A few weeks ago, I attended a workshop hosted by my mindset/personal development/creative/just generally awesome coach, during which we did an exercise that involved listing things you believed to be true about yourself. This wasn’t meant to be a self-roast or pity party; the goal was to identify positive things. The question then came up – is it really being honest to only list positive things and ignore the negative?
I loved the reframe my coach offered. She said instead of thinking of characteristics as good or bad, consider whether or not they serve you. For example, “stubborn” is usually considered a negative quality, but stubbornness can serve you quite well when you’re facing a big challenge because it means you won’t give up easily. Throughout most of my life, I was told by various people that I was too quiet. It was presented as a bad thing. Being quiet though has given me the ability to become a great listener. I’ve gained insight into situations by just observing instead of trying to grab the spotlight.
As with practically everything, I couldn’t help but think about how this exercise could be applied to my dance journey. What did I believe to be true about myself as a dancer?
My mind went in different directions. I could assess my dancer self in the physical – I believe I am a strong dancer. My body shape (not to mention body ink) does not fit the stereotypical dancer image, and I believe I produce beautiful shapes and lines when I dance in the way my body best dances. Mentally, I tend to pick things up quickly. I’m eager to understand the “why” behind the movement and I will ask questions when I don’t get it. I’m anxious, which means I show up to events more than prepared. I definitely have a stubborn streak. Emotionally, I’m guarded and I’m also passionate and joyful on the dance floor. I’m bursting with creativity that I’m still learning to channel.

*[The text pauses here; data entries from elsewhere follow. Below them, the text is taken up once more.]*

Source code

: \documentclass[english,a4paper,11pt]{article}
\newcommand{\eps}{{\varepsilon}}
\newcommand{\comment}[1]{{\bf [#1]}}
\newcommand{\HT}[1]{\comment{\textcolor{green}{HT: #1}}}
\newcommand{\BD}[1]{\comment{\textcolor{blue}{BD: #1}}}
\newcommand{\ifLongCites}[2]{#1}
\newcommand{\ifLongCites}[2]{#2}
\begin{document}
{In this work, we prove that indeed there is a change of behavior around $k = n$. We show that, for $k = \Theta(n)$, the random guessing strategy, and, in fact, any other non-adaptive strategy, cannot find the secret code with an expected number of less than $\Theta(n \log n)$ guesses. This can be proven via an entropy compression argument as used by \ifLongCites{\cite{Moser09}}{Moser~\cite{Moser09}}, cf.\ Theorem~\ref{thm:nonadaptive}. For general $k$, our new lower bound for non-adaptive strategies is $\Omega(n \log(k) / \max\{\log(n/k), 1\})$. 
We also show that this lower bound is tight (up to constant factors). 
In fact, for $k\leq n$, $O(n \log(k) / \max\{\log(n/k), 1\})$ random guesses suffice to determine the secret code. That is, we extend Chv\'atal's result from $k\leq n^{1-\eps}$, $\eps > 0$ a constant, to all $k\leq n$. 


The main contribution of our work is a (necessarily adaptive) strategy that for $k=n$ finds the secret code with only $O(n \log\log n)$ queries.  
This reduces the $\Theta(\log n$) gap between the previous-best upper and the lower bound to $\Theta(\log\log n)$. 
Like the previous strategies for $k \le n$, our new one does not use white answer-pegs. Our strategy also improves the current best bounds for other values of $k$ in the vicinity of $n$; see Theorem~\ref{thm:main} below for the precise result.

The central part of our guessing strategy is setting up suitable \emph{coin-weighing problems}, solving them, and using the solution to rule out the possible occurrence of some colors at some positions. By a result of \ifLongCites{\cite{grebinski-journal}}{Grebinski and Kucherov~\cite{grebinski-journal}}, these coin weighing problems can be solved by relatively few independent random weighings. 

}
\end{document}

I could also say as a dancer, I’m full of self-doubt. I’m not physically flexible (I can’t do those coveted splits). I have a big butt and big shoulders that get in the way of those beautiful shapes and lines. I’m financially restricted. I’m old for a dancer. My expression on the dance floor isn’t big enough. I get frustrated easily when I don’t pick things up the first time.
Everything in the above two paragraphs may be true, but the question is does believing all those things serve me as a dancer? Do they help me move forward on my dance journey?

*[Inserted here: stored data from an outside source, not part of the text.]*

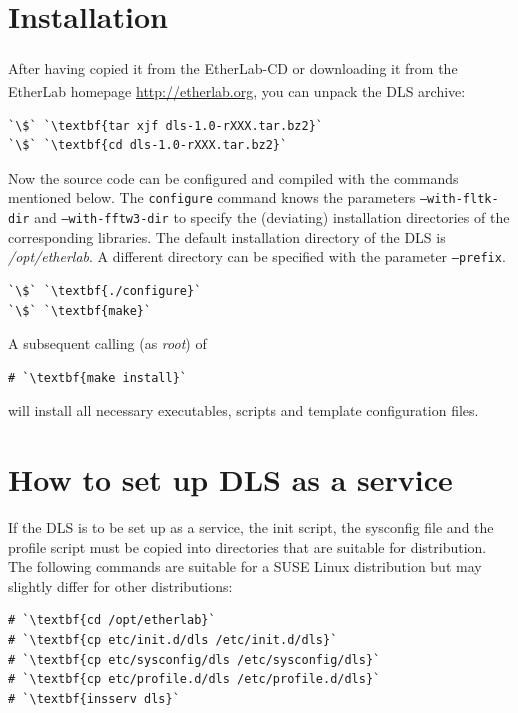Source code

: \documentclass[a4paper,12pt,BCOR6mm,bibtotoc,idxtotoc]{scrbook}
\begin{document}
\section{Installation}

After having copied it from the EtherLab\textsuperscript{\textregistered}-CD
or downloading it from the EtherLab\textsuperscript{\textregistered} homepage
\url{http://etherlab.org}, you can unpack the DLS archive:

\begin{lstlisting}
`\$` `\textbf{tar xjf dls-1.0-rXXX.tar.bz2}`
`\$` `\textbf{cd dls-1.0-rXXX.tar.bz2}`
\end{lstlisting}

Now the source code can be configured and compiled with the commands mentioned below. The \texttt{configure} command knows the parameters \texttt{--with-fltk-dir} and \texttt{--with-fftw3-dir} to specify the (deviating) installation directories of the corresponding libraries. The default installation directory of the DLS is \textit{/opt/etherlab}. A different directory can be specified with the parameter \texttt{--prefix}.

\begin{lstlisting}
`\$` `\textbf{./configure}`
`\$` `\textbf{make}`
\end{lstlisting}

A subsequent calling (as \textit{root}) of

\begin{lstlisting}
# `\textbf{make install}`
\end{lstlisting}

will install all necessary executables, scripts and template configuration files.

\section{How to set up DLS as a service}

If the DLS is to be set up as a service, the init script, the sysconfig file and the profile script must be copied into directories that are suitable for distribution. The following commands are suitable for a SUSE Linux distribution but may slightly differ for other distributions:

\begin{lstlisting}
# `\textbf{cd /opt/etherlab}`
# `\textbf{cp etc/init.d/dls /etc/init.d/dls}`
# `\textbf{cp etc/sysconfig/dls /etc/sysconfig/dls}`
# `\textbf{cp etc/profile.d/dls /etc/profile.d/dls}`
# `\textbf{insserv dls}`
\end{lstlisting}
\end{document}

Believing positive things certainly helps me stay motivated and eager to keep going as a dancer. As far as the other things, it’s up to me to reframe them in a way that helps me move forward or release them in favor of something that actually does serve my dance journey. For example, that big butt and shoulders of mine are a sign of my strength and when I dance in the way that best fits my body, they don’t get in the way, they are assets. On the other hand, believing I’m full of self-doubt only feeds that doubt, which hinders my progress and smothers my joy. So instead of believing I’m full of self-doubt, I can focus on the belief that I’m always open to learning something new about my dancing and I won’t let ego get in the way of progress.
The recent workshop wasn’t the first time I’ve done an exercise like this, but I always get a little something different or new out of it. It’s a great way to check in with yourself and determine if you’re carrying around some beliefs that are only holding you back or bringing you down. A major belief I’ve been working to release is the idea that I don’t deserve to succeed at my dreams because I’m not worthy or good enough. I think we all struggle with not feeling “good enough” in at least one area of our lives. It’s a heavy burden to carry, but thankfully, it is also one we can put down. Sometimes we pick it back up out of habit without realizing it, which is why an exercise like “what do you believe to be true about yourself?” is a good check-in.
So now it’s your turn! What do you believe to be true about yourself as a dancer?
I’ll give you one to get you started, if you don’t mind – you belong on your dance floor.